───── SUPPLIED RECORDS ─────

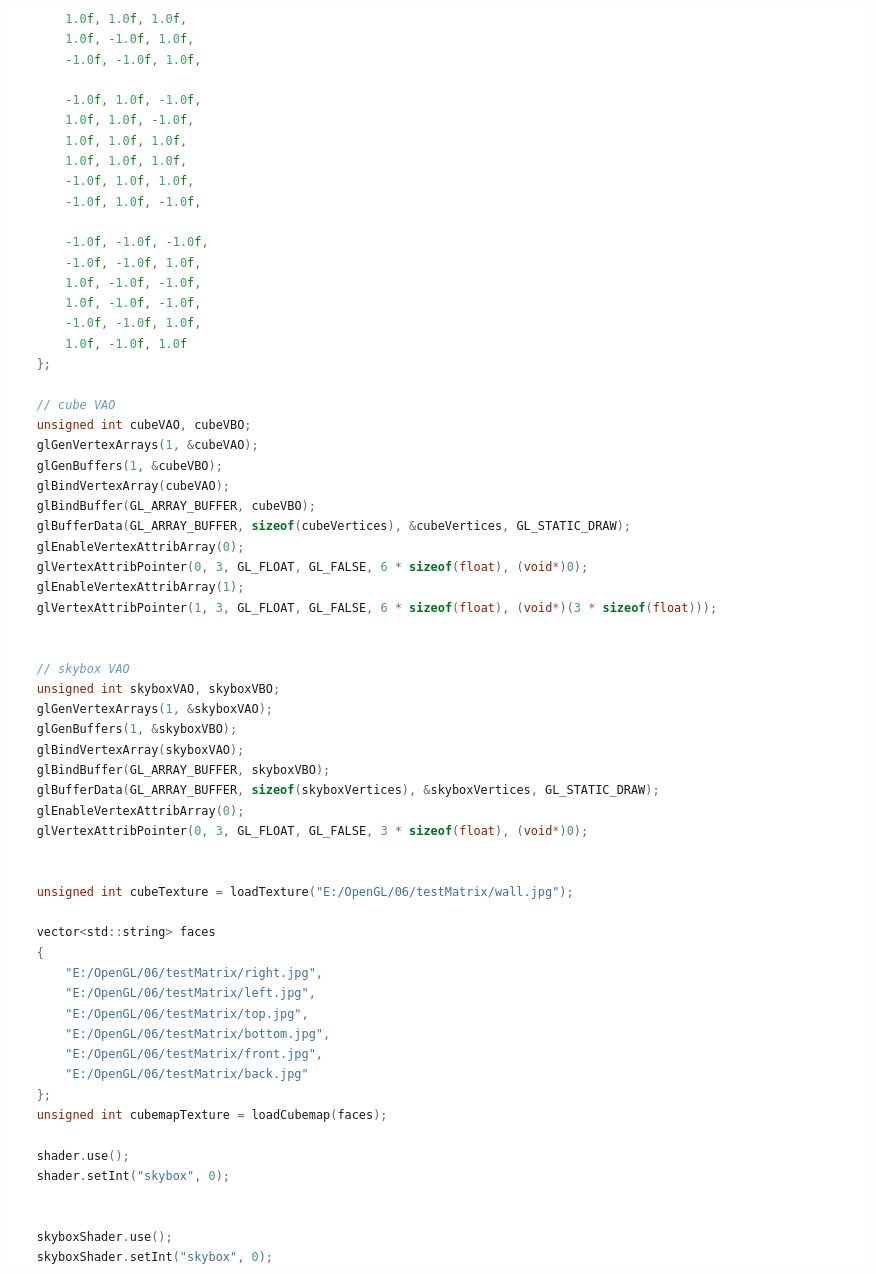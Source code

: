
 ```c
		1.0f, 1.0f, 1.0f,
		1.0f, -1.0f, 1.0f,
		-1.0f, -1.0f, 1.0f,

		-1.0f, 1.0f, -1.0f,
		1.0f, 1.0f, -1.0f,
		1.0f, 1.0f, 1.0f,
		1.0f, 1.0f, 1.0f,
		-1.0f, 1.0f, 1.0f,
		-1.0f, 1.0f, -1.0f,

		-1.0f, -1.0f, -1.0f,
		-1.0f, -1.0f, 1.0f,
		1.0f, -1.0f, -1.0f,
		1.0f, -1.0f, -1.0f,
		-1.0f, -1.0f, 1.0f,
		1.0f, -1.0f, 1.0f
	};

	// cube VAO
	unsigned int cubeVAO, cubeVBO;
	glGenVertexArrays(1, &cubeVAO);
	glGenBuffers(1, &cubeVBO);
	glBindVertexArray(cubeVAO);
	glBindBuffer(GL_ARRAY_BUFFER, cubeVBO);
	glBufferData(GL_ARRAY_BUFFER, sizeof(cubeVertices), &cubeVertices, GL_STATIC_DRAW);
	glEnableVertexAttribArray(0);
	glVertexAttribPointer(0, 3, GL_FLOAT, GL_FALSE, 6 * sizeof(float), (void*)0);
	glEnableVertexAttribArray(1);
	glVertexAttribPointer(1, 3, GL_FLOAT, GL_FALSE, 6 * sizeof(float), (void*)(3 * sizeof(float)));


	// skybox VAO
	unsigned int skyboxVAO, skyboxVBO;
	glGenVertexArrays(1, &skyboxVAO);
	glGenBuffers(1, &skyboxVBO);
	glBindVertexArray(skyboxVAO);
	glBindBuffer(GL_ARRAY_BUFFER, skyboxVBO);
	glBufferData(GL_ARRAY_BUFFER, sizeof(skyboxVertices), &skyboxVertices, GL_STATIC_DRAW);
	glEnableVertexAttribArray(0);
	glVertexAttribPointer(0, 3, GL_FLOAT, GL_FALSE, 3 * sizeof(float), (void*)0);


	unsigned int cubeTexture = loadTexture("E:/OpenGL/06/testMatrix/wall.jpg");

	vector<std::string> faces
	{
		"E:/OpenGL/06/testMatrix/right.jpg",
		"E:/OpenGL/06/testMatrix/left.jpg",
		"E:/OpenGL/06/testMatrix/top.jpg",
		"E:/OpenGL/06/testMatrix/bottom.jpg",
		"E:/OpenGL/06/testMatrix/front.jpg",
		"E:/OpenGL/06/testMatrix/back.jpg"
	};
	unsigned int cubemapTexture = loadCubemap(faces);

	shader.use();
	shader.setInt("skybox", 0);
	

	skyboxShader.use();
	skyboxShader.setInt("skybox", 0);

```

─────

### [YOUR INSTRUCTIONS]
Would you output the full listing exactly as it stands, minus the images?

### [EXERCISE OUTPUT]
Source code

:
 ```c
		1.0f, 1.0f, 1.0f,
		1.0f, -1.0f, 1.0f,
		-1.0f, -1.0f, 1.0f,

		-1.0f, 1.0f, -1.0f,
		1.0f, 1.0f, -1.0f,
		1.0f, 1.0f, 1.0f,
		1.0f, 1.0f, 1.0f,
		-1.0f, 1.0f, 1.0f,
		-1.0f, 1.0f, -1.0f,

		-1.0f, -1.0f, -1.0f,
		-1.0f, -1.0f, 1.0f,
		1.0f, -1.0f, -1.0f,
		1.0f, -1.0f, -1.0f,
		-1.0f, -1.0f, 1.0f,
		1.0f, -1.0f, 1.0f
	};

	// cube VAO
	unsigned int cubeVAO, cubeVBO;
	glGenVertexArrays(1, &cubeVAO);
	glGenBuffers(1, &cubeVBO);
	glBindVertexArray(cubeVAO);
	glBindBuffer(GL_ARRAY_BUFFER, cubeVBO);
	glBufferData(GL_ARRAY_BUFFER, sizeof(cubeVertices), &cubeVertices, GL_STATIC_DRAW);
	glEnableVertexAttribArray(0);
	glVertexAttribPointer(0, 3, GL_FLOAT, GL_FALSE, 6 * sizeof(float), (void*)0);
	glEnableVertexAttribArray(1);
	glVertexAttribPointer(1, 3, GL_FLOAT, GL_FALSE, 6 * sizeof(float), (void*)(3 * sizeof(float)));


	// skybox VAO
	unsigned int skyboxVAO, skyboxVBO;
	glGenVertexArrays(1, &skyboxVAO);
	glGenBuffers(1, &skyboxVBO);
	glBindVertexArray(skyboxVAO);
	glBindBuffer(GL_ARRAY_BUFFER, skyboxVBO);
	glBufferData(GL_ARRAY_BUFFER, sizeof(skyboxVertices), &skyboxVertices, GL_STATIC_DRAW);
	glEnableVertexAttribArray(0);
	glVertexAttribPointer(0, 3, GL_FLOAT, GL_FALSE, 3 * sizeof(float), (void*)0);


	unsigned int cubeTexture = loadTexture("E:/OpenGL/06/testMatrix/wall.jpg");

	vector<std::string> faces
	{
		"E:/OpenGL/06/testMatrix/right.jpg",
		"E:/OpenGL/06/testMatrix/left.jpg",
		"E:/OpenGL/06/testMatrix/top.jpg",
		"E:/OpenGL/06/testMatrix/bottom.jpg",
		"E:/OpenGL/06/testMatrix/front.jpg",
		"E:/OpenGL/06/testMatrix/back.jpg"
	};
	unsigned int cubemapTexture = loadCubemap(faces);

	shader.use();
	shader.setInt("skybox", 0);
	

	skyboxShader.use();
	skyboxShader.setInt("skybox", 0);

```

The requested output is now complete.